Data extract:

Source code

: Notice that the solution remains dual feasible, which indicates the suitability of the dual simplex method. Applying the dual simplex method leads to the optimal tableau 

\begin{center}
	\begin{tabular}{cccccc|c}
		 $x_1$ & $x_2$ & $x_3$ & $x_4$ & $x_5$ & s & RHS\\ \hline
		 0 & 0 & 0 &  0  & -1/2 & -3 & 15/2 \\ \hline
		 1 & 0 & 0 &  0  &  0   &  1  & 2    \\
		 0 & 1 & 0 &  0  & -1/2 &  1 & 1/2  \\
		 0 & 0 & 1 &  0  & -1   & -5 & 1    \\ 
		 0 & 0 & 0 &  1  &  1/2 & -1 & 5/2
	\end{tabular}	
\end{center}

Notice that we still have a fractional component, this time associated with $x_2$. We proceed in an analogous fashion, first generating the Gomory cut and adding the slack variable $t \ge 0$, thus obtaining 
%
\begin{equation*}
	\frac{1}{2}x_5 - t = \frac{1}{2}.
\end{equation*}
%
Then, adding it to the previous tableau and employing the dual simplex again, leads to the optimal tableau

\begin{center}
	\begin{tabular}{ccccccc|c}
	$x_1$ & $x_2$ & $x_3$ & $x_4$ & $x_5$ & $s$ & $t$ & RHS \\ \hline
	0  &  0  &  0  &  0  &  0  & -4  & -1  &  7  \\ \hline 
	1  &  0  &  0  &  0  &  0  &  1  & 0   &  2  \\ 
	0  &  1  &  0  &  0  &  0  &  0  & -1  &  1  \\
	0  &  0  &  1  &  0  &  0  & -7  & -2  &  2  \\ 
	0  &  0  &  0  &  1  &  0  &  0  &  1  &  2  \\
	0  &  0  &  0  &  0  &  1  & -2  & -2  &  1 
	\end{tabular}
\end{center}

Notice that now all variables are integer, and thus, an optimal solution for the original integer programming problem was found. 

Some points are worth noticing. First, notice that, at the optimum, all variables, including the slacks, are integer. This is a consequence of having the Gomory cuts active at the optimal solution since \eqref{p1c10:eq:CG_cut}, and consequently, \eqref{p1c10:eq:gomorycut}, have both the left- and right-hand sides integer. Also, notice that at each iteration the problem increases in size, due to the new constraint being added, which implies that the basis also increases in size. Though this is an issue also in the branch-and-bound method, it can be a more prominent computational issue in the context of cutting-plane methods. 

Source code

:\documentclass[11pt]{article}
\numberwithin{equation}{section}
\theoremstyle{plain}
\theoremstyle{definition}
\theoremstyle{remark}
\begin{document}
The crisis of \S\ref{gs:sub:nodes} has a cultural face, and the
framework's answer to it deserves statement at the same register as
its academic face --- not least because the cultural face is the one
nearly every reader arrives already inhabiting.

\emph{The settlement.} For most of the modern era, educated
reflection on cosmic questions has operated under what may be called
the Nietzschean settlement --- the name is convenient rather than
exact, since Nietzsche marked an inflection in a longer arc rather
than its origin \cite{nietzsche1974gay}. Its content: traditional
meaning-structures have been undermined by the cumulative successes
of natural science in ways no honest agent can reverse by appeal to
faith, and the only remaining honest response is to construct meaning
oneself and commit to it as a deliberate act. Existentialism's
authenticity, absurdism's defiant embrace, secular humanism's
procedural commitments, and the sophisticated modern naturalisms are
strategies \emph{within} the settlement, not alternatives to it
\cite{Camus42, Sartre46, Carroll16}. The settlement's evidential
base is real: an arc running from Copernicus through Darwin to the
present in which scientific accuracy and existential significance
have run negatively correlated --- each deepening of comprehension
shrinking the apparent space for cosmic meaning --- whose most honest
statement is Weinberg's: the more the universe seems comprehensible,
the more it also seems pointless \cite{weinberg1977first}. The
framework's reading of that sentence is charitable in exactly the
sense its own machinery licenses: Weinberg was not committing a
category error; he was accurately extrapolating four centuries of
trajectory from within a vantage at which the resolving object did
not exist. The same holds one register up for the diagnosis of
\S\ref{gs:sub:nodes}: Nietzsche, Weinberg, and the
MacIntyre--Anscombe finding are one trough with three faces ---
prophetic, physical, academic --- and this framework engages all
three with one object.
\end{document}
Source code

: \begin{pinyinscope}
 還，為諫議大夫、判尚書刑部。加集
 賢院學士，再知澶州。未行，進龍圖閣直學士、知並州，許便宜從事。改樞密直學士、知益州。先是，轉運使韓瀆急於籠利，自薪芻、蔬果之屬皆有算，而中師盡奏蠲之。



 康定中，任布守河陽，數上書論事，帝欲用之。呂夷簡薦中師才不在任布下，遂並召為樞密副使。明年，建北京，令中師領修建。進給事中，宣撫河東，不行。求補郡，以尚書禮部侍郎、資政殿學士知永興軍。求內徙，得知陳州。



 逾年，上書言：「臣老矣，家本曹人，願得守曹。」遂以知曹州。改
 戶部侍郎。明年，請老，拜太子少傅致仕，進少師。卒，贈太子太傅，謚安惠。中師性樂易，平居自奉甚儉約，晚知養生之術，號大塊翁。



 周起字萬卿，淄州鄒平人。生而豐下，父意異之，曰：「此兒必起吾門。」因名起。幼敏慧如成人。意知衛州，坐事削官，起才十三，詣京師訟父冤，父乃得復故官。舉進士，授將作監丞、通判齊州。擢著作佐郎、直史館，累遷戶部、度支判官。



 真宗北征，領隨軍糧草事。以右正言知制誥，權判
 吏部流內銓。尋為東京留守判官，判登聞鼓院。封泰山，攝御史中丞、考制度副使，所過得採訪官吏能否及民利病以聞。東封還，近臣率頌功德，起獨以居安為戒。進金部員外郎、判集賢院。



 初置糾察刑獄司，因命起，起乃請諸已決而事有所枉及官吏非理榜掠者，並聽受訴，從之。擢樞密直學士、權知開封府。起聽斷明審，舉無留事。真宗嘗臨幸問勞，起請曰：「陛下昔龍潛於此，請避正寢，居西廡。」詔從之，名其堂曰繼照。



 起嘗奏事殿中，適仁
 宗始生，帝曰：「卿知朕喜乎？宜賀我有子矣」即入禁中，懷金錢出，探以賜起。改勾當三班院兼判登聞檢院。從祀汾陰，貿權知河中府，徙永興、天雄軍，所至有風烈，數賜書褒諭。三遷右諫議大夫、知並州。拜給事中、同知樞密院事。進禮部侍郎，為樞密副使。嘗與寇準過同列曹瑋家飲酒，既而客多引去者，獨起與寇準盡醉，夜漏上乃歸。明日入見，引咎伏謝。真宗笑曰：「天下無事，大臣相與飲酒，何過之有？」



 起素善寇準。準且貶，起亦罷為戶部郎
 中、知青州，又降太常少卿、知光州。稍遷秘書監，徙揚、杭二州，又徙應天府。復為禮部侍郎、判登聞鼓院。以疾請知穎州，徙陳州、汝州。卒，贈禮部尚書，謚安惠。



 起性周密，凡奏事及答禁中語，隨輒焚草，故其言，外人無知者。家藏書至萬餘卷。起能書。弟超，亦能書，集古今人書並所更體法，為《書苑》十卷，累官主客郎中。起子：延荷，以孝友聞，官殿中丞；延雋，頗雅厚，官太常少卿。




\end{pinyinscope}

Description of the task: Please give back every line of the listing exactly as it stands.

Result for this exercise:
Source code

: Notice that the solution remains dual feasible, which indicates the suitability of the dual simplex method. Applying the dual simplex method leads to the optimal tableau 

\begin{center}
	\begin{tabular}{cccccc|c}
		 $x_1$ & $x_2$ & $x_3$ & $x_4$ & $x_5$ & s & RHS\\ \hline
		 0 & 0 & 0 &  0  & -1/2 & -3 & 15/2 \\ \hline
		 1 & 0 & 0 &  0  &  0   &  1  & 2    \\
		 0 & 1 & 0 &  0  & -1/2 &  1 & 1/2  \\
		 0 & 0 & 1 &  0  & -1   & -5 & 1    \\ 
		 0 & 0 & 0 &  1  &  1/2 & -1 & 5/2
	\end{tabular}	
\end{center}

Notice that we still have a fractional component, this time associated with $x_2$. We proceed in an analogous fashion, first generating the Gomory cut and adding the slack variable $t \ge 0$, thus obtaining 
%
\begin{equation*}
	\frac{1}{2}x_5 - t = \frac{1}{2}.
\end{equation*}
%
Then, adding it to the previous tableau and employing the dual simplex again, leads to the optimal tableau

\begin{center}
	\begin{tabular}{ccccccc|c}
	$x_1$ & $x_2$ & $x_3$ & $x_4$ & $x_5$ & $s$ & $t$ & RHS \\ \hline
	0  &  0  &  0  &  0  &  0  & -4  & -1  &  7  \\ \hline 
	1  &  0  &  0  &  0  &  0  &  1  & 0   &  2  \\ 
	0  &  1  &  0  &  0  &  0  &  0  & -1  &  1  \\
	0  &  0  &  1  &  0  &  0  & -7  & -2  &  2  \\ 
	0  &  0  &  0  &  1  &  0  &  0  &  1  &  2  \\
	0  &  0  &  0  &  0  &  1  & -2  & -2  &  1 
	\end{tabular}
\end{center}

Notice that now all variables are integer, and thus, an optimal solution for the original integer programming problem was found. 

Some points are worth noticing. First, notice that, at the optimum, all variables, including the slacks, are integer. This is a consequence of having the Gomory cuts active at the optimal solution since \eqref{p1c10:eq:CG_cut}, and consequently, \eqref{p1c10:eq:gomorycut}, have both the left- and right-hand sides integer. Also, notice that at each iteration the problem increases in size, due to the new constraint being added, which implies that the basis also increases in size. Though this is an issue also in the branch-and-bound method, it can be a more prominent computational issue in the context of cutting-plane methods. 

Source code

:\documentclass[11pt]{article}
\numberwithin{equation}{section}
\theoremstyle{plain}
\theoremstyle{definition}
\theoremstyle{remark}
\begin{document}
The crisis of \S\ref{gs:sub:nodes} has a cultural face, and the
framework's answer to it deserves statement at the same register as
its academic face --- not least because the cultural face is the one
nearly every reader arrives already inhabiting.

\emph{The settlement.} For most of the modern era, educated
reflection on cosmic questions has operated under what may be called
the Nietzschean settlement --- the name is convenient rather than
exact, since Nietzsche marked an inflection in a longer arc rather
than its origin \cite{nietzsche1974gay}. Its content: traditional
meaning-structures have been undermined by the cumulative successes
of natural science in ways no honest agent can reverse by appeal to
faith, and the only remaining honest response is to construct meaning
oneself and commit to it as a deliberate act. Existentialism's
authenticity, absurdism's defiant embrace, secular humanism's
procedural commitments, and the sophisticated modern naturalisms are
strategies \emph{within} the settlement, not alternatives to it
\cite{Camus42, Sartre46, Carroll16}. The settlement's evidential
base is real: an arc running from Copernicus through Darwin to the
present in which scientific accuracy and existential significance
have run negatively correlated --- each deepening of comprehension
shrinking the apparent space for cosmic meaning --- whose most honest
statement is Weinberg's: the more the universe seems comprehensible,
the more it also seems pointless \cite{weinberg1977first}. The
framework's reading of that sentence is charitable in exactly the
sense its own machinery licenses: Weinberg was not committing a
category error; he was accurately extrapolating four centuries of
trajectory from within a vantage at which the resolving object did
not exist. The same holds one register up for the diagnosis of
\S\ref{gs:sub:nodes}: Nietzsche, Weinberg, and the
MacIntyre--Anscombe finding are one trough with three faces ---
prophetic, physical, academic --- and this framework engages all
three with one object.
\end{document}
Source code

: \begin{pinyinscope}
 還，為諫議大夫、判尚書刑部。加集
 賢院學士，再知澶州。未行，進龍圖閣直學士、知並州，許便宜從事。改樞密直學士、知益州。先是，轉運使韓瀆急於籠利，自薪芻、蔬果之屬皆有算，而中師盡奏蠲之。



 康定中，任布守河陽，數上書論事，帝欲用之。呂夷簡薦中師才不在任布下，遂並召為樞密副使。明年，建北京，令中師領修建。進給事中，宣撫河東，不行。求補郡，以尚書禮部侍郎、資政殿學士知永興軍。求內徙，得知陳州。



 逾年，上書言：「臣老矣，家本曹人，願得守曹。」遂以知曹州。改
 戶部侍郎。明年，請老，拜太子少傅致仕，進少師。卒，贈太子太傅，謚安惠。中師性樂易，平居自奉甚儉約，晚知養生之術，號大塊翁。



 周起字萬卿，淄州鄒平人。生而豐下，父意異之，曰：「此兒必起吾門。」因名起。幼敏慧如成人。意知衛州，坐事削官，起才十三，詣京師訟父冤，父乃得復故官。舉進士，授將作監丞、通判齊州。擢著作佐郎、直史館，累遷戶部、度支判官。



 真宗北征，領隨軍糧草事。以右正言知制誥，權判
 吏部流內銓。尋為東京留守判官，判登聞鼓院。封泰山，攝御史中丞、考制度副使，所過得採訪官吏能否及民利病以聞。東封還，近臣率頌功德，起獨以居安為戒。進金部員外郎、判集賢院。



 初置糾察刑獄司，因命起，起乃請諸已決而事有所枉及官吏非理榜掠者，並聽受訴，從之。擢樞密直學士、權知開封府。起聽斷明審，舉無留事。真宗嘗臨幸問勞，起請曰：「陛下昔龍潛於此，請避正寢，居西廡。」詔從之，名其堂曰繼照。



 起嘗奏事殿中，適仁
 宗始生，帝曰：「卿知朕喜乎？宜賀我有子矣」即入禁中，懷金錢出，探以賜起。改勾當三班院兼判登聞檢院。從祀汾陰，貿權知河中府，徙永興、天雄軍，所至有風烈，數賜書褒諭。三遷右諫議大夫、知並州。拜給事中、同知樞密院事。進禮部侍郎，為樞密副使。嘗與寇準過同列曹瑋家飲酒，既而客多引去者，獨起與寇準盡醉，夜漏上乃歸。明日入見，引咎伏謝。真宗笑曰：「天下無事，大臣相與飲酒，何過之有？」



 起素善寇準。準且貶，起亦罷為戶部郎
 中、知青州，又降太常少卿、知光州。稍遷秘書監，徙揚、杭二州，又徙應天府。復為禮部侍郎、判登聞鼓院。以疾請知穎州，徙陳州、汝州。卒，贈禮部尚書，謚安惠。



 起性周密，凡奏事及答禁中語，隨輒焚草，故其言，外人無知者。家藏書至萬餘卷。起能書。弟超，亦能書，集古今人書並所更體法，為《書苑》十卷，累官主客郎中。起子：延荷，以孝友聞，官殿中丞；延雋，頗雅厚，官太常少卿。




\end{pinyinscope}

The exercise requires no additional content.